I wish more frontpages for these kinds of projects would do that.

3 comments

If they put that on their frontpage, there would be at least 20 posts on here bashing them for it because they didn't get it right (or just accusing them of outright lying/incompetence).
"Even specious benchmarks would help more than zero benchmarks."

I disagree. Zero benchmarks is definitely better than specious benchmarks.

To clarify, I was trying to use "specious" as a synonym of "flawed." I thought this was the common usage, but apparently not.

As to your point, obviously no one should be making any decisions off of flawed benchmarks, but flawed benchmarks (not so far as outright lies, just flawed) at least give me an objective justification to investigate further.

Even some flawed benchmarks could help turn the initial tide of responses like "this is X written in Blub, it's bound to be better!" or "this is a faster X! Now everything will be twice as fast!" They're silly examples, but it seems like every time a new technology comes out, these are the kinds of knee-jerk, overly-optimistic reactions people tend to have.

" To clarify, I was trying to use "specious" as a synonym of "flawed." I thought this was the common usage, but apparently not."
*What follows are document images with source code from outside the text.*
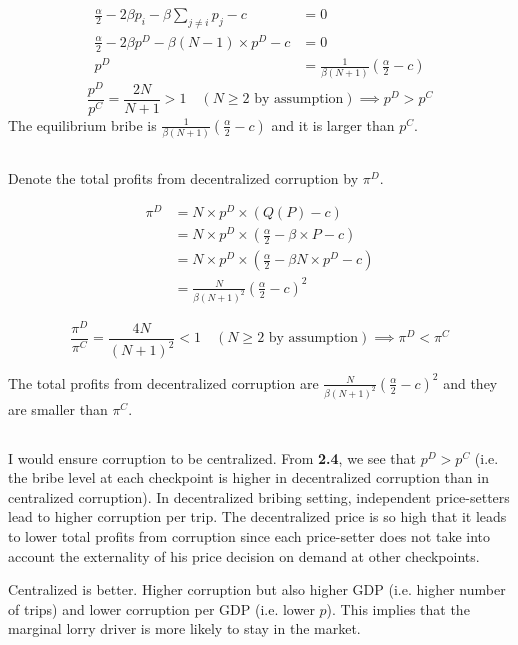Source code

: \documentclass[a4paper]{article}
\begin{document}
\begin{align*}
    \frac{\alpha}{2}-2\beta p_i-\beta\sum_{j\neq i}p_j -c&=0 \\
    \frac{\alpha}{2}-2\beta p^D-\beta(N-1)\times p^D -c&=0 \\
    p^D&=\frac{1}{\beta(N+1)}\left(\frac{\alpha}{2}-c \right)
\end{align*}
\begin{equation*}
    \frac{p^D}{p^C}=\frac{2N}{N+1}>1\quad (N\geq 2\text{ by assumption})\implies p^D>p^C
\end{equation*}
The equilibrium bribe is $\frac{1}{\beta(N+1)}\left(\frac{\alpha}{2}-c \right)$ and it is larger than $p^C$.

\subsection{}

Denote the total profits from decentralized corruption by $\pi^D$.

\begin{align*}
    \pi^D&=N\times p^D \times (Q(P)-c) \\
    &=N\times p^D \times \left(\frac{\alpha}{2}-\beta\times P-c \right) \\
    &=N\times p^D \times \left(\frac{\alpha}{2}-\beta N\times p^D-c \right) \\
    &=\frac{N}{\beta(N+1)^2}\left(\frac{\alpha}{2}-c \right)^2
\end{align*}

\begin{equation*}
    \frac{\pi^D}{\pi^C}=\frac{4N}{(N+1)^2}<1 \quad (N\geq 2\text{ by assumption})\implies \pi^D<\pi^C
\end{equation*}

The total profits from decentralized corruption are $\frac{N}{\beta(N+1)^2}\left(\frac{\alpha}{2}-c \right)^2$ and they are smaller than $\pi^C$.

\subsection{}

I would ensure corruption to be centralized. From \textbf{2.4}, we see that $p^D>p^C$ (i.e. the bribe level at each checkpoint is higher in decentralized corruption than in centralized corruption). In decentralized bribing setting, independent price-setters lead to higher corruption per trip. The decentralized price is so high that it leads to lower total profits from corruption since each price-setter does not take into account the externality of his price decision on demand at other checkpoints.

Centralized is better. Higher corruption but also higher GDP (i.e. higher number of trips) and lower corruption per GDP (i.e. lower $p$). This implies that the marginal lorry driver is more likely to stay in the market.
\end{document}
"Specious" does mean, more or less, flawed.

Zero benchmarks are better than flawed benchmarks.

All benchmarks are flawed in one way or another.
spe·cious /ˈspēSHəs/ Adjective Superficially plausible, but actually wrong: "a specious argument". Misleading in appearance, esp. misleadingly attractive: "a specious appearance of novelty".
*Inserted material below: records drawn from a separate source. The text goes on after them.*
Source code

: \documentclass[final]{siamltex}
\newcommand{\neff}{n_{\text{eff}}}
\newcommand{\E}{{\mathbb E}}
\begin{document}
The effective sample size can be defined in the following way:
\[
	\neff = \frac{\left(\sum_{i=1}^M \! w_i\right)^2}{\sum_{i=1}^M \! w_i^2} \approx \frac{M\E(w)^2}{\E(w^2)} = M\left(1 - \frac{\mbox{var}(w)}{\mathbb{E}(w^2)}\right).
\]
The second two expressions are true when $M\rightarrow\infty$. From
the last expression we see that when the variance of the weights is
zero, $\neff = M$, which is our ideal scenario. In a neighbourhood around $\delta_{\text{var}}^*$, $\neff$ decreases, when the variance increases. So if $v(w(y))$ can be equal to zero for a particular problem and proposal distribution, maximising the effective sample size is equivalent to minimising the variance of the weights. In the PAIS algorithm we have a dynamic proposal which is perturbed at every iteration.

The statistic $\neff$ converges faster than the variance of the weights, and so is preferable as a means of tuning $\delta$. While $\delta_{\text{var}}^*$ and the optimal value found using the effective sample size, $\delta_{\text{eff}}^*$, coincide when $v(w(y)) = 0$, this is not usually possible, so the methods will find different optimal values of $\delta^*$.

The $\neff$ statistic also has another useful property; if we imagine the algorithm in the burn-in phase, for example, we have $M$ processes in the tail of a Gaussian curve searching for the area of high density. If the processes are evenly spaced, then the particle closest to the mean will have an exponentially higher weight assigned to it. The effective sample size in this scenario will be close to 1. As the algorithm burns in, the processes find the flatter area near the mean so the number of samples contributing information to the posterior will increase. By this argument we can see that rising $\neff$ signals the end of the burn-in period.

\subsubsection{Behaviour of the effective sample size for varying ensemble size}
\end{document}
So you are saying you would prefer wrong information?

http://www.merriam-webster.com/dictionary/specious

1 obsolete : showy 2: having deceptive attraction or allure 3: having a false look of truth or genuineness : sophistic <specious reasoning>

So instead of taking the common meaning of specious, a deceptively attractive benchmark we have to go to a less common use of specious in order to construct an specious argument about the proper use of specious? Nevermind that it is distracting from the main point of the discussion about benchmarks in the context of Topaz.
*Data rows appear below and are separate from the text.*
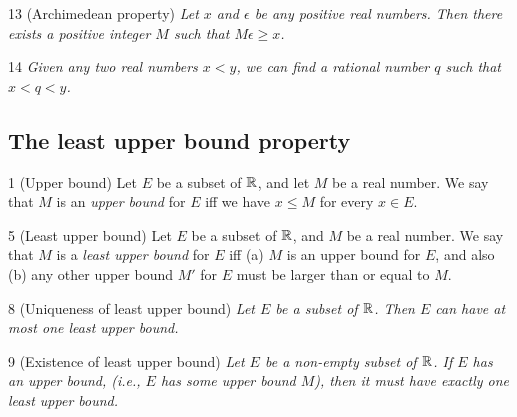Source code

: \begin{corollary}{13}
    \label{archimedean}
    (Archimedean property) \emph{Let $x$ and $\epsilon$ be any positive
    real numbers. Then there exists a positive integer $M$ such that $M\epsilon \geq x$.}
\end{corollary}

\begin{proposition}{14}
    \label{rationals-dense}
    \emph{Given any two real numbers $x < y$, we can find a rational number $q$
    such that $x < q < y$.}
\end{proposition}

\subsection{The least upper bound property}
\begin{definition}{1}
    \label{upper-bound}
    (Upper bound) Let $E$ be a subset of $\mathbb{R}$, and let $M$ be a real number. We
    say that $M$ is an \emph{upper bound} for $E$ iff we have $x \leq M$ for every
    $x \in E$.
\end{definition}

\begin{definition}{5}
    \label{least-upper-bound}
    (Least upper bound) Let $E$ be a subset of $\mathbb{R}$, and $M$ be a real number.
    We say that $M$ is a \emph{least upper bound} for $E$ iff (a) $M$ is an upper
    bound for $E$, and also (b) any other upper bound $M'$ for $E$ must be larger
    than or equal to $M$.
\end{definition}

\begin{proposition}{8}
    \label{lub-unique}
    (Uniqueness of least upper bound) \emph{Let $E$ be a subset of $\mathbb{R}$. Then $E$
    can have at most one least upper bound.}
\end{proposition}

\begin{theorem}{9}
    \label{lub-exists}
    (Existence of least upper bound) \emph{Let $E$ be a non-empty subset of $\mathbb{R}$.
    If $E$ has an upper bound, (i.e., $E$ has some upper bound $M$), then it must
    have exactly one least upper bound.}
\end{theorem}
For what it's worth, amalog's definition of "specious" is the one I'm familiar with. My girlfriend recently quizzed me on her GRE words with that one, and my definition was the given one, too.

So I'd argue that amalog's definition IS the common one.

It depends where you look for the common meaning. To native English speakers in the UK, Australia, New Zealand (ie outside North America, coincidentally including the country where the English language developed) specious has one very clear meaning

I would also direct you to the usage examples in your link. All of which use specious in a context that implies deception of outright falsity. I have never ever seen specious used synonymously with obsolescence.

I read that as "showy (obsolete)". Either way, amalag's says "wrong", the other says "deceptive" and "false", I'm not sure what anyone's arguing about. Specious data has no value.
I disagree with your argument! If inventing the language meant you got to choose all the definitions we wouldn't have English in the first place. Shift happens. I don't think this particular usage is common, though.
I was using "specious" as a synonym of "flawed." Perhaps that was the incorrect usage.

But in the case of advertising a new library/project, which is arguably one of the main functions of the frontpage, flawed benchmarks (though not so far as outright lies) at least give me an objective reason to investigate further.

With no benchmarks, generally I'll open the page, mutter "that's nice" and move on with my business. I'd imagine I'm far from the only person who does that. Young projects don't help themselves when they don't effectively advertise themselves.